Segmento imobiliário é opção de poupança na aposentadoria

Por conta de seu caráter conservador e de baixo risco, mas com uma rentabilidade maior do que muitas alternativas mais tradicionais, principalmente por conta da isenção do Imposto de Renda, na fonte e na declaração para os investidores pessoa física, as Letras de Crédito Imobiliário (LCIs) têm atraído os investidores. O investimento pode ser feito em ativo físico ou em produtos financeiros.

A letra de crédito imobiliário é um título de crédito de contexto específico e sua emissão é restrita às instituições financeiras autorizadas pelo Banco Central a operar com carteira de créditos imobiliários, sendo oferecida a investidores de perfil conservador, configurando-se como título de renda fixa. Foi criada para permitir a captação de recursos para financiamento da construção civil. As instituições financeiras emitentes, de um lado, concedem o crédito a incorporadores ou adquirentes de unidades imobiliárias e, de outro lado, buscam no mercado investidores que, recebendo letras de crédito imobiliário, suprem o numerário daquelas operações, antecipando a respectiva receita.

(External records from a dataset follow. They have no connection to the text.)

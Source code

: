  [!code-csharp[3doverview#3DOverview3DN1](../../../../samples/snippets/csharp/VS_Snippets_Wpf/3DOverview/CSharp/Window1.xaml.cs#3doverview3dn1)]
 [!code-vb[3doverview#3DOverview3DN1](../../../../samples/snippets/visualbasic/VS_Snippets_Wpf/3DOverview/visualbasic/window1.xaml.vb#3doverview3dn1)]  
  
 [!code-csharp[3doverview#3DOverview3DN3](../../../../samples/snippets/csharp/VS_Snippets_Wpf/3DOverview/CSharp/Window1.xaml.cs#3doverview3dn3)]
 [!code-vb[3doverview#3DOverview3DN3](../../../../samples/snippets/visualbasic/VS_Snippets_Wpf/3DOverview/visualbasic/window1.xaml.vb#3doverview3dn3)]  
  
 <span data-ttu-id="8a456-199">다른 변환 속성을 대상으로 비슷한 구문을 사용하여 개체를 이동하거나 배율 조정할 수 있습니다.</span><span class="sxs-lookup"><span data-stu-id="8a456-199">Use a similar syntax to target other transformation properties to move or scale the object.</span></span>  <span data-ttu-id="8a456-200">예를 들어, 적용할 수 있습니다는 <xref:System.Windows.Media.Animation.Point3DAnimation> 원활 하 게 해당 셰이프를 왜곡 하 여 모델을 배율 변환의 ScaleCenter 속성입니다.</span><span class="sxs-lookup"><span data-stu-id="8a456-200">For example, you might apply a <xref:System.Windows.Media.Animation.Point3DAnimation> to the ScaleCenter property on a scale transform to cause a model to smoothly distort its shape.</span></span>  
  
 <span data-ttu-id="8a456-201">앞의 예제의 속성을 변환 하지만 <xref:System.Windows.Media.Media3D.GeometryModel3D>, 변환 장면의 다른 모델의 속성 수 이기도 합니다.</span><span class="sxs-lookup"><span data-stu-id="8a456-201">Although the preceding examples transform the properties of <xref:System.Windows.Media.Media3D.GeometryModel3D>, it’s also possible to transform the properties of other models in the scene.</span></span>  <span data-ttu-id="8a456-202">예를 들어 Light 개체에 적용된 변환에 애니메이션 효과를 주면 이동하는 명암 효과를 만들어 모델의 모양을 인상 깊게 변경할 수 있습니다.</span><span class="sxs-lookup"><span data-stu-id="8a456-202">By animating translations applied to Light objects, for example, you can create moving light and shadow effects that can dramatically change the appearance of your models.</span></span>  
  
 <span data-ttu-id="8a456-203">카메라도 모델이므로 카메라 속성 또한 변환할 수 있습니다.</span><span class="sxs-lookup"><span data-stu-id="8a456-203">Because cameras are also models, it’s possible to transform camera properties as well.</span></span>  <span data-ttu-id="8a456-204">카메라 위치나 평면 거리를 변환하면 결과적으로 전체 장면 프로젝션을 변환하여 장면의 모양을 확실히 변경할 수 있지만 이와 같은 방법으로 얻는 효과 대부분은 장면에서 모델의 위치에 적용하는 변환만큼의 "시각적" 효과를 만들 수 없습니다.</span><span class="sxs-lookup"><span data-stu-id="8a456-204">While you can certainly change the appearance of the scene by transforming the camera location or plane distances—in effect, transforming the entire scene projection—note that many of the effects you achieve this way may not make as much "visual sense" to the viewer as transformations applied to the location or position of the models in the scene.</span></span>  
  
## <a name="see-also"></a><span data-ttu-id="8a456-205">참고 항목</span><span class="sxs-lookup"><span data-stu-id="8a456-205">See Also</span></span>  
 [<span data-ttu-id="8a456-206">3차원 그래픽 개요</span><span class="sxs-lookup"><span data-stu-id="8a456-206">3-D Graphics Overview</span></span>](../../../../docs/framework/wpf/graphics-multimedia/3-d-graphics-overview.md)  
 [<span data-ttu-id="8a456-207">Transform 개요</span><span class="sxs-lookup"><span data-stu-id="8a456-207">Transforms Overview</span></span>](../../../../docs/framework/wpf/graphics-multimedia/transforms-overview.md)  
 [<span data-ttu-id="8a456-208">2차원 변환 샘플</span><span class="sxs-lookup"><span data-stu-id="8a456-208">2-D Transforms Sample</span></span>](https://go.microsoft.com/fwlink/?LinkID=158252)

Especialistas indicam o segmento como uma alternativa para aumentar a renda na terceira idade. Ou seja, não se recomenda que todo o dinheiro seja imobilizado em um imóvel. Em termos de valorização, a história tem mostrado que os imóveis também são boa opção. Nos últimos três anos, enquanto o preço dos imóveis avançou 85%, o Ibovespa subiu 47,8%. Em geral, imóveis pequenos, como salas comerciais e apartamentos de dois dormitórios, são os mais indicados, pois têm três características: oferecem retornos mais atrativos, têm muita procura – não ficam desocupados por muito tempo – e se encaixam na estratégia de diversificação da carteira (por causa do valor).